State Representative Rahn Mayo is looking to expand Georgia's laws against distracted driving. A measure he has introduced would allow drivers at the wheel of any vehicle to chat on their cellphones only if they have hands-free capability.
It's the third time he has put the bill before lawmakers. The question that some are asking is whether the third time will be the charm.
The issue of distracted driving has been high on the political agenda for years already. There seems to be general consensus across the nation that distracted driving is worth of attention.

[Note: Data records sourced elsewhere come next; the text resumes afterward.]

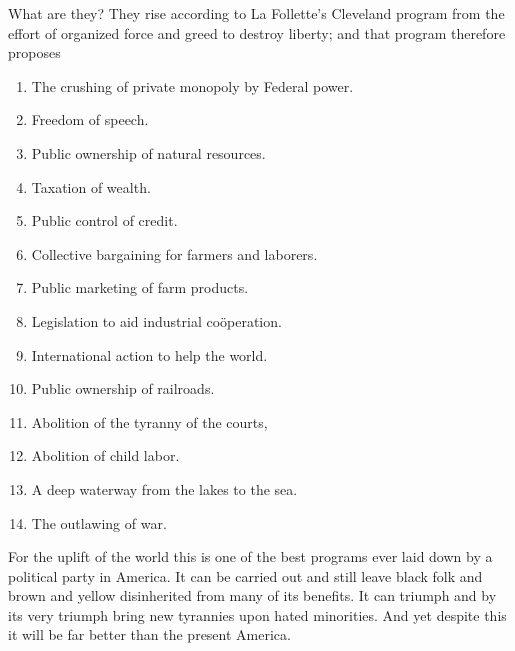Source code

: \documentclass[letterpaper,10pt,english]{jupyterBook}
\begin{document}
\sphinxAtStartPar
What are they? They rise according to La Follette’s Cleveland program from the effort of organized force and greed to destroy liberty; and that program therefore proposes
\begin{enumerate}
%
\item {} 
\sphinxAtStartPar
The crushing of private monopoly by Federal power.

\item {} 
\sphinxAtStartPar
Freedom of speech.

\item {} 
\sphinxAtStartPar
Public ownership of natural resources.

\item {} 
\sphinxAtStartPar
Taxation of wealth.

\item {} 
\sphinxAtStartPar
Public control of credit.

\item {} 
\sphinxAtStartPar
Collective bargaining for farmers and laborers.

\item {} 
\sphinxAtStartPar
Public marketing of farm products.

\item {} 
\sphinxAtStartPar
Legislation to aid industrial coöperation.

\item {} 
\sphinxAtStartPar
International action to help the world.

\item {} 
\sphinxAtStartPar
Public ownership of railroads.

\item {} 
\sphinxAtStartPar
Abolition of the tyranny of the courts,

\item {} 
\sphinxAtStartPar
Abolition of child labor.

\item {} 
\sphinxAtStartPar
A deep waterway from the lakes to the sea.

\item {} 
\sphinxAtStartPar
The outlawing of war.

\end{enumerate}

\sphinxAtStartPar
For the uplift of the world this is one of the best programs ever laid down by a political party in America. It can be carried out and still leave black folk and brown and yellow disinherited from many of its benefits. It can triumph and by its very triumph bring new tyrannies upon hated minorities. And yet despite this it will be far better than the present America.
\end{document}
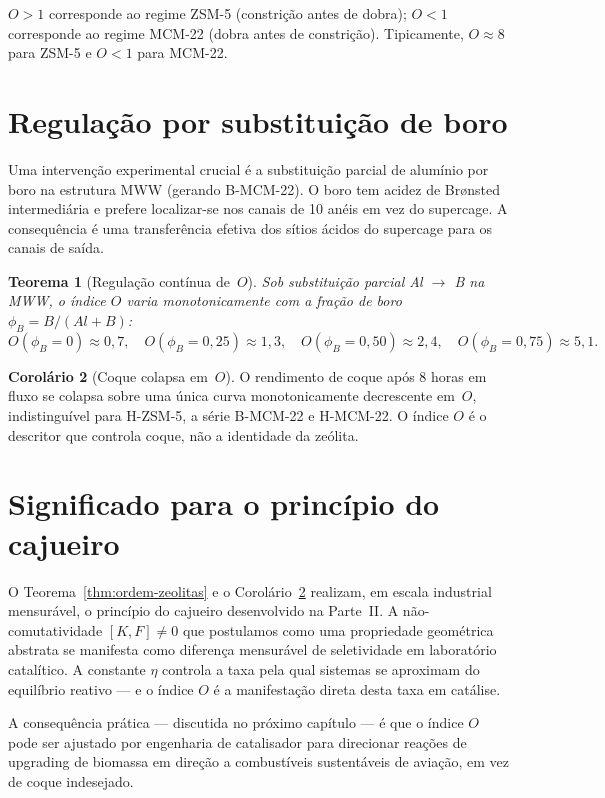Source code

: \documentclass[12pt,a4paper,twoside]{book}
\theoremstyle{plain}
\newtheorem{teorema}{Teorema}[section]
\theoremstyle{definition}
\newtheorem{corolario}[teorema]{Corolário}
\theoremstyle{definition}
\newcommand{\tribo}{\eta}
\begin{document}
$O > 1$ corresponde ao regime ZSM-5 (constrição antes de dobra);
$O < 1$ corresponde ao regime MCM-22 (dobra antes de constrição).
Tipicamente, $O \approx 8$ para ZSM-5 e $O < 1$ para MCM-22.

\section{Regulação por substituição de boro}

Uma intervenção experimental crucial é a substituição parcial de
alumínio por boro na estrutura MWW (gerando B-MCM-22). O boro tem
acidez de Brønsted intermediária e prefere localizar-se nos canais de
10 anéis em vez do supercage. A consequência é uma transferência efetiva
dos sítios ácidos do supercage para os canais de saída.

\begin{teorema}[Regulação contínua de~$O$]\label{thm:boro-regula}
Sob substituição parcial Al $\to$ B na MWW, o índice $O$ varia
monotonicamente com a fração de boro $\phi_{B} = B/(Al+B)$:
\[
  O(\phi_{B} = 0) \approx 0{,}7, \quad
  O(\phi_{B} = 0{,}25) \approx 1{,}3, \quad
  O(\phi_{B} = 0{,}50) \approx 2{,}4, \quad
  O(\phi_{B} = 0{,}75) \approx 5{,}1.
\]
\end{teorema}

\begin{corolario}[Coque colapsa em~$O$]\label{cor:coque-O}
O rendimento de coque após 8 horas em fluxo se colapsa sobre uma única
curva monotonicamente decrescente em~$O$, indistinguível para
H-ZSM-5, a série B-MCM-22 e H-MCM-22. O índice $O$ é o descritor que
controla coque, não a identidade da zeólita.
\end{corolario}

\section{Significado para o princípio do cajueiro}

O Teorema~\ref{thm:ordem-zeolitas} e o Corolário~\ref{cor:coque-O}
realizam, em escala industrial mensurável, o princípio do cajueiro
desenvolvido na Parte~II. A não-comutatividade $[K,F] \ne 0$ que
postulamos como uma propriedade geométrica abstrata se manifesta como
diferença mensurável de seletividade em laboratório catalítico.
A constante $\tribo$ controla a taxa pela qual sistemas se aproximam
do equilíbrio reativo --- e o índice $O$ é a manifestação direta desta
taxa em catálise.

A consequência prática --- discutida no próximo capítulo --- é que o
índice $O$ pode ser ajustado por engenharia de catalisador para
direcionar reações de upgrading de biomassa em direção a combustíveis
sustentáveis de aviação, em vez de coque indesejado.
\end{document}
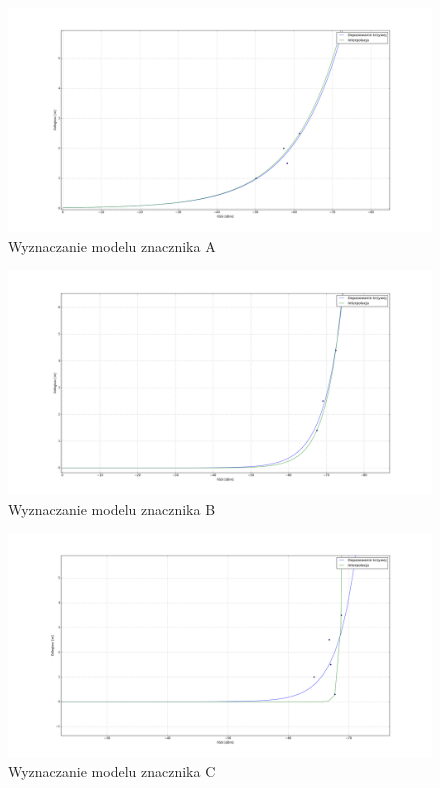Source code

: \begin{figure}[H]
\centering
\includegraphics[width=1\textwidth]{img/strojenie-a.png}
\caption{Wyznaczanie modelu znacznika A}
\label{fig:strojenie-a}
\end{figure}

\begin{figure}[H]
\centering
\includegraphics[width=1\textwidth]{img/strojenie-b.png}
\caption{Wyznaczanie modelu znacznika B}
\label{fig:strojenie-b}
\end{figure}

\begin{figure}[H]
\centering
\includegraphics[width=1\textwidth]{img/strojenie-c.png}
\caption{Wyznaczanie modelu znacznika C}
\label{fig:strojenie-c}
\end{figure}

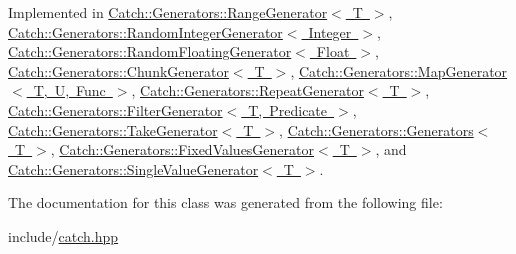 Implemented in \mbox{\hyperlink{class_catch_1_1_generators_1_1_range_generator_a4e6b2038832f09724d5a4355b4691259}{Catch\+::\+Generators\+::\+Range\+Generator$<$ T $>$}}, \mbox{\hyperlink{class_catch_1_1_generators_1_1_random_integer_generator_aaa3db70fbdfa3e8dcb61fb5592eba81f}{Catch\+::\+Generators\+::\+Random\+Integer\+Generator$<$ Integer $>$}}, \mbox{\hyperlink{class_catch_1_1_generators_1_1_random_floating_generator_a6a65e5f16abd884f58c31581b2a0d6db}{Catch\+::\+Generators\+::\+Random\+Floating\+Generator$<$ Float $>$}}, \mbox{\hyperlink{class_catch_1_1_generators_1_1_chunk_generator_a545e89f80eb1e3c953491541ea083f86}{Catch\+::\+Generators\+::\+Chunk\+Generator$<$ T $>$}}, \mbox{\hyperlink{class_catch_1_1_generators_1_1_map_generator_aa07e2f12d38ae060c30cc30d9dc236c5}{Catch\+::\+Generators\+::\+Map\+Generator$<$ T, U, Func $>$}}, \mbox{\hyperlink{class_catch_1_1_generators_1_1_repeat_generator_a24d5c2b1c09d6d220d4bd4c83f222dcb}{Catch\+::\+Generators\+::\+Repeat\+Generator$<$ T $>$}}, \mbox{\hyperlink{class_catch_1_1_generators_1_1_filter_generator_a02ce0839dcaa7545c55d0fe70cc50e84}{Catch\+::\+Generators\+::\+Filter\+Generator$<$ T, Predicate $>$}}, \mbox{\hyperlink{class_catch_1_1_generators_1_1_take_generator_ae343f3e28fe04e0a20d6fdf69bfb4c78}{Catch\+::\+Generators\+::\+Take\+Generator$<$ T $>$}}, \mbox{\hyperlink{class_catch_1_1_generators_1_1_generators_ad127fd2a07347b527f79ab3b78bd40fb}{Catch\+::\+Generators\+::\+Generators$<$ T $>$}}, \mbox{\hyperlink{class_catch_1_1_generators_1_1_fixed_values_generator_a6ce9e3ed045239c7b82873f24bd9cd3b}{Catch\+::\+Generators\+::\+Fixed\+Values\+Generator$<$ T $>$}}, and \mbox{\hyperlink{class_catch_1_1_generators_1_1_single_value_generator_a10833b34e3ccbc484624185712eb8b6e}{Catch\+::\+Generators\+::\+Single\+Value\+Generator$<$ T $>$}}.



The documentation for this class was generated from the following file\+:\begin{DoxyCompactItemize}
\item 
include/\mbox{\hyperlink{catch_8hpp}{catch.\+hpp}}\end{DoxyCompactItemize}
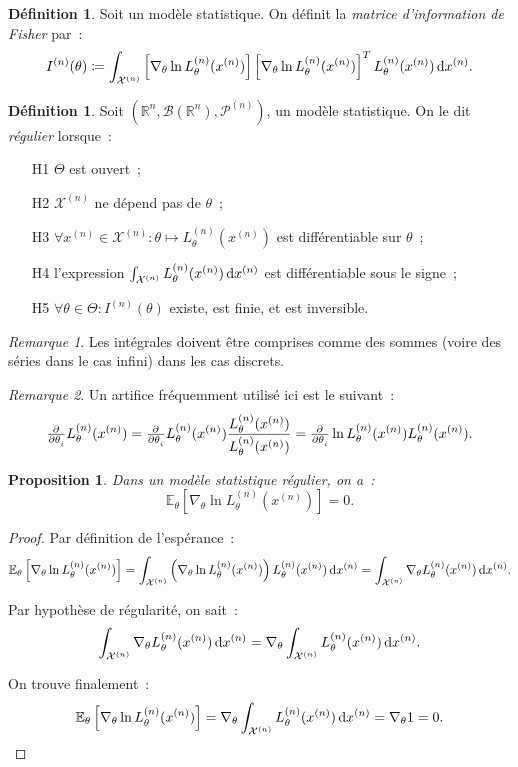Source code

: \documentclass{report}
\newcommand{\E}{\mathbb E}
\newcommand{\statmod}[4]{\left(#1^{#4}, #2\left(#1^{#4}\right), #3^{\left(#4\right)}\right)}
\newcommand{\R}{\mathbb R}
\newcommand{\Brl}{\mathcal B}  %
\newtheorem{prp}[thm]{Proposition}
\theoremstyle{definition}
\newtheorem{déf}[thm]{Définition}
\theoremstyle{remark}
\newtheorem*{rmq}{Remarque}
\begin{document}
			\begin{déf} Soit un modèle statistique. On définit la \textit{matrice d'information de Fisher} par~:
			\[I^{(n)}(\theta) \coloneqq
				\int_{\mathcal X^{(n)}}\left[\nabla_\theta\ln L_\theta^{(n)}(x^{(n)})\right]\left[\nabla_\theta\ln L_\theta^{(n)}(x^{(n)})\right]^TL_\theta^{(n)}(x^{(n)})\dif x^{(n)}.\]
			\end{déf}

			\begin{déf} Soit $\statmod \R\Brl{\mathcal P}n$, un modèle statistique. On le dit \textit{régulier} lorsque~:
			\begin{itemize}
				\item[H1] $\Theta$ est ouvert~;
				\item[H2] $\mathcal X^{(n)}$ ne dépend pas de $\theta$~;
				\item[H3] $\forall x^{(n)} \in \mathcal X^{(n)} : \theta \mapsto L_\theta^{(n)}(x^{(n)})$ est différentiable sur $\theta$~;
				\item[H4] l'expression $\int_{\mathcal X^{(n)}}L_\theta^{(n)}(x^{(n)})\dif x^{(n)}$ est différentiable sous le signe~;
				\item[H5] $\forall \theta \in \Theta : I^{(n)}(\theta)$ existe, est finie, et est inversible.
			\end{itemize}
			\end{déf}

			\begin{rmq} Les intégrales doivent être comprises comme des sommes (voire des séries dans le cas infini) dans les cas discrets.
			\end{rmq}

			\begin{rmq} Un artifice fréquemment utilisé ici est le suivant~:
			\[\pd {}{\theta_i}L_\theta^{(n)}(x^{(n)}) = \pd {}{\theta_i}L_\theta^{(n)}(x^{(n)})\frac {L_\theta^{(n)}(x^{(n)})}{L_\theta^{(n)}(x^{(n)})}
				= \pd {}{\theta_i}\ln L_\theta^{(n)}(x^{(n)})L_\theta^{(n)}(x^{(n)}).\]
			\end{rmq}

			\begin{prp} Dans un modèle statistique régulier, on a~:
			\[\E_\theta\left[\nabla_\theta\ln L_\theta^{(n)}(x^{(n)})\right] = 0.\]
			\end{prp}

			\begin{proof} Par définition de l'espérance~:
			\[\E_\theta\left[\nabla_\theta\ln L_\theta^{(n)}(x^{(n)})\right]
				= \int_{\mathcal X^{(n)}}\left(\nabla_\theta\ln L_\theta^{(n)}(x^{(n)})\right)L_\theta^{(n)}(x^{(n)})\dif x^{(n)}
				= \int_{\mathcal X^{(n)}}\nabla_\theta L_\theta^{(n)}(x^{(n)})\dif x^{(n)}.\]

			Par hypothèse de régularité, on sait~:
			\[\int_{\mathcal X^{(n)}}\nabla_\theta L_\theta^{(n)}(x^{(n)})\dif x^{(n)} = \nabla_\theta\int_{\mathcal X^{(n)}}L_\theta^{(n)}(x^{(n)})\dif x^{(n)}.\]

			On trouve finalement~:
			\[\E_\theta\left[\nabla_\theta\ln L_\theta^{(n)}(x^{(n)})\right] = \nabla_\theta\int_{\mathcal X^{(n)}}L_\theta^{(n)}(x^{(n)})\dif x^{(n)}
				= \nabla_\theta 1 = 0.\]
			\end{proof}
\end{document}
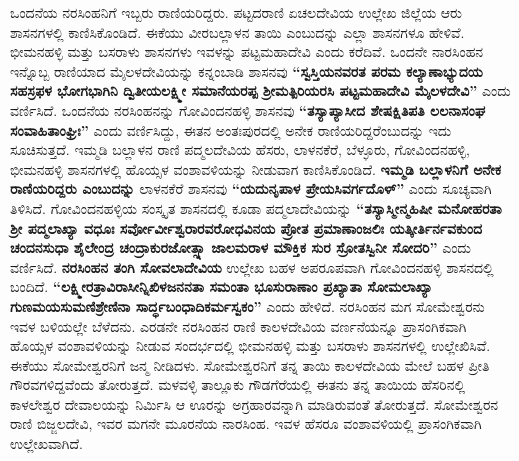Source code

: ಒಂದನೆಯ ನರಸಿಂಹನಿಗೆ ಇಬ್ಬರು ರಾಣಿಯರಿದ್ದರು. ಪಟ್ಟದರಾಣಿ ಏಚಲದೇವಿಯ ಉಲ್ಲೇಖ ಜಿಲ್ಲೆಯ ಆರು ಶಾಸನಗಳಲ್ಲಿ ಕಾಣಿಸಿಕೊಂಡಿದೆ. ಈಕೆಯು ವೀರಬಲ್ಲಾಳನ ತಾಯಿ ಎಂಬುದನ್ನು ಎಲ್ಲಾ ಶಾಸನಗಳೂ ಹೇಳಿವೆ. ಭೀಮನಹಳ್ಳಿ ಮತ್ತು ಬಸರಾಳು ಶಾಸನಗಳು ಇವಳನ್ನು ಪಟ್ಟಮಹಾದೇವಿ ಎಂದು ಕರೆದಿವೆ. ಒಂದನೇ ನಾರಸಿಂಹನ ಇನ್ನೊಬ್ಬ ರಾಣಿಯಾದ ಮೈಲಳದೇವಿಯನ್ನು ಕನ್ನಂಬಾಡಿ ಶಾಸನವು \textbf{“ಸ್ವಸ್ತಿಯನವರತ ಪರಮ ಕಲ್ಯಾಣಾಭ್ಯುದಯ ಸಹಸ್ರಫಳ ಭೋಗಭಾಗಿನಿ ದ್ವಿತೀಯಲಕ್ಷ್ಮೀ ಸಮಾನೆಯರಪ್ಪ ಶ‍್ರೀಮತ್ಪಿರಿಯರಸಿ ಪಟ್ಟಮಹಾದೇವಿ ಮೈಲಳದೇವಿ”} ಎಂದು ವರ್ಣಿಸಿದೆ. ಒಂದನೆಯ ನರಸಿಂಹನನ್ನು ಗೋವಿಂದನಹಳ್ಳಿ ಶಾಸನವು \textbf{“ತಸ್ಯಾಪ್ಯಾಸೀದ ಶೇಷಕ್ಷಿತಿಪತಿ ಲಲನಾಸಂಘ ಸಂವಾಹಿತಾಂಘ್ರಿಃ”} ಎಂದು ವರ್ಣಿಸಿದ್ದು, ಈತನ ಅಂತಃಪುರದಲ್ಲಿ ಅನೇಕ ರಾಣಿಯರಿದ್ದರೆಂಬುದನ್ನು ಇದು ಸೂಚಿಸುತ್ತದೆ. ಇಮ್ಮಡಿ ಬಲ್ಲಾಳನ ರಾಣಿ ಪದ್ಮಲದೇವಿಯ ಹೆಸರು, ಲಾಳನಕೆರೆ, ಬೆಳ್ಳೂರು, ಗೋವಿಂದನಹಳ್ಳಿ, ಭೀಮನಹಳ್ಳಿ ಶಾಸನಗಳಲ್ಲಿ ಹೊಯ್ಸಳ ವಂಶಾವಳಿಯನ್ನು ನೀಡುವಾಗ ಕಾಣಿಸಿಕೊಂಡಿದೆ. \textbf{ಇಮ್ಮಡಿ ಬಲ್ಲಾಳನಿಗೆ ಅನೇಕ ರಾಣಿಯರಿದ್ದರು ಎಂಬುದನ್ನು} ಲಾಳನಕೆರೆ ಶಾಸನವು \textbf{“ಯದುನೃಪಾಳ ಪ್ರೇಯಸಿವರ್ಗದೊಳ್​”} ಎಂದು ಸೂಚ್ಯವಾಗಿ ತಿಳಿಸಿದೆ. ಗೋವಿಂದನಹಳ್ಳಿಯ ಸಂಸ್ಕೃತ ಶಾಸನದಲ್ಲಿ ಕೂಡಾ ಪದ್ಮಲಾದೇವಿಯನ್ನು \textbf{“ತಸ್ಯಾಸ್ಮೀನ್ಮಹಿಷೀ ಮನೋಹರತಾ ಶ‍್ರೀ ಪದ್ಮಲಾಖ್ಯಾ ವಧೂಃ ಸರ್ವೋರ್ವೀಶ್ವರಾರವರೋಧ\-ವಿನಯ ಪ್ರೋತ ಪ್ರಮಾಣಾಂಜಲಿಃ ಯತ್ಕೀರ್ತಿರ್ನವಕುಂದ ಚಂದನಸುಧಾ ಶೈಲೇಂದ್ರ ಚಂದ್ರಾಕುರಜೋತ್ಸ್ನಾ ಜಾಲಮರಾಳ ಮೌಕ್ತಿಕ ಸುರ ಸ್ರೋತಸ್ವಿನೀ ಸೋದರಿ”} ಎಂದು ವರ್ಣಿಸಿದೆ. \textbf{ನರಸಿಂಹನ ತಂಗಿ ಸೋವಲಾದೇವಿಯ} ಉಲ್ಲೇಖ ಬಹಳ ಅಪರೂಪವಾಗಿ ಗೋವಿಂದನಹಳ್ಳಿ ಶಾಸನದಲ್ಲಿ ಬಂದಿದೆ. \textbf{“ಲಕ್ಷ್ಮೀರತ್ರಾವಿರಾಸೀನ್ನಿಖಿಳಜನನತಾ ಸಮಂತಾ ಭೂಸುರಾಣಾಂ ಪ್ರಖ್ಯಾತಾ ಸೋಮಲಾಖ್ಯಾ ಗುಣಮಯಸುಮಣಿಶ್ರೇಣಿನಾ ಸಾರ್ದ್ಧಬಂಧಾದಿಕರ್ಮಸ್ವಕಂ”} ಎಂದು ಹೇಳಿದೆ. ನರಸಿಂಹನ ಮಗ ಸೋಮೇಶ್ವರನು ಇವಳ ಬಳಿಯಲ್ಲೇ ಬೆಳೆದನು. ಎರಡನೇ ನರಸಿಂಹನ ರಾಣಿ ಕಾಲಳದೇವಿಯ ವರ್ಣನೆಯನ್ನೂ ಪ್ರಾಸಂಗಿಕವಾಗಿ ಹೊಯ್ಸಳ ವಂಶಾವಳಿಯನ್ನು ನೀಡುವ ಸಂದರ್ಭದಲ್ಲಿ ಭೀಮನಹಳ್ಳಿ ಮತ್ತು ಬಸರಾಳು ಶಾಸನಗಳಲ್ಲಿ ಉಲ್ಲೇಖಿಸಿವೆ. ಈಕೆಯು ಸೋಮೇಶ್ವರನಿಗೆ ಜನ್ಮ ನೀಡಿದಳು. ಸೋಮೇಶ್ವರನಿಗೆ ತನ್ನ ತಾಯಿ ಕಾಲಳದೇವಿಯ ಮೇಲೆ ಬಹಳ ಪ್ರೀತಿ ಗೌರವಗಳಿದ್ದವೆಂದು ತೋರುತ್ತದೆ. ಮಳವಳ್ಳಿ ತಾಲ್ಲೂಕು ಗೌಡಗೆರೆಯಲ್ಲಿ ಈತನು ತನ್ನ ತಾಯಿಯ ಹೆಸರಿನಲ್ಲಿ ಕಾಳಲೇಶ್ವರ ದೇವಾಲಯನ್ನು ನಿರ್ಮಿಸಿ ಆ ಊರನ್ನು ಅಗ್ರಹಾರವನ್ನಾಗಿ ಮಾಡಿರುವಂತೆ ತೋರುತ್ತದೆ. ಸೋಮೇಶ್ವರನ ರಾಣಿ ಬಿಜ್ಜಲದೇವಿ, ಇವರ ಮಗನೇ ಮೂರನೆಯ ನಾರಸಿಂಹ. ಇವಳ ಹೆಸರೂ ವಂಶಾವಳಿಯಲ್ಲಿ ಪ್ರಾಸಂಗಿಕವಾಗಿ ಉಲ್ಲೇಖವಾಗಿದೆ.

Here, the Governor's Office of Highway Safety acknowledges that distraction is a major factor in many crashes and cellphone conversations and texting are among the most common forms of distraction.
Still, there is a great deal of disparity about how to address the matter. As a result of the inconsistency, the process of establishing the full value of compensation due when accidents that result in injury or death occur can be difficult in some cases. To be confident about what recovery might be required, an attorney's help should always be sought.
Georgia law already prohibits anyone under the age of 18 from using cellphones in any way while driving. Talking and texting are banned for those drivers. Texting is prohibited for all drivers. But the use of hand-held cellphones for conversation is legal.
That could change if Mayo's bill is enacted. But if the reaction from at least one representative is any gauge, it appears the measure may face an uphill battle. Rep. Chuck Martin says current law is sufficient.
Violation of the hands-free bill would allow drivers to be fined $150.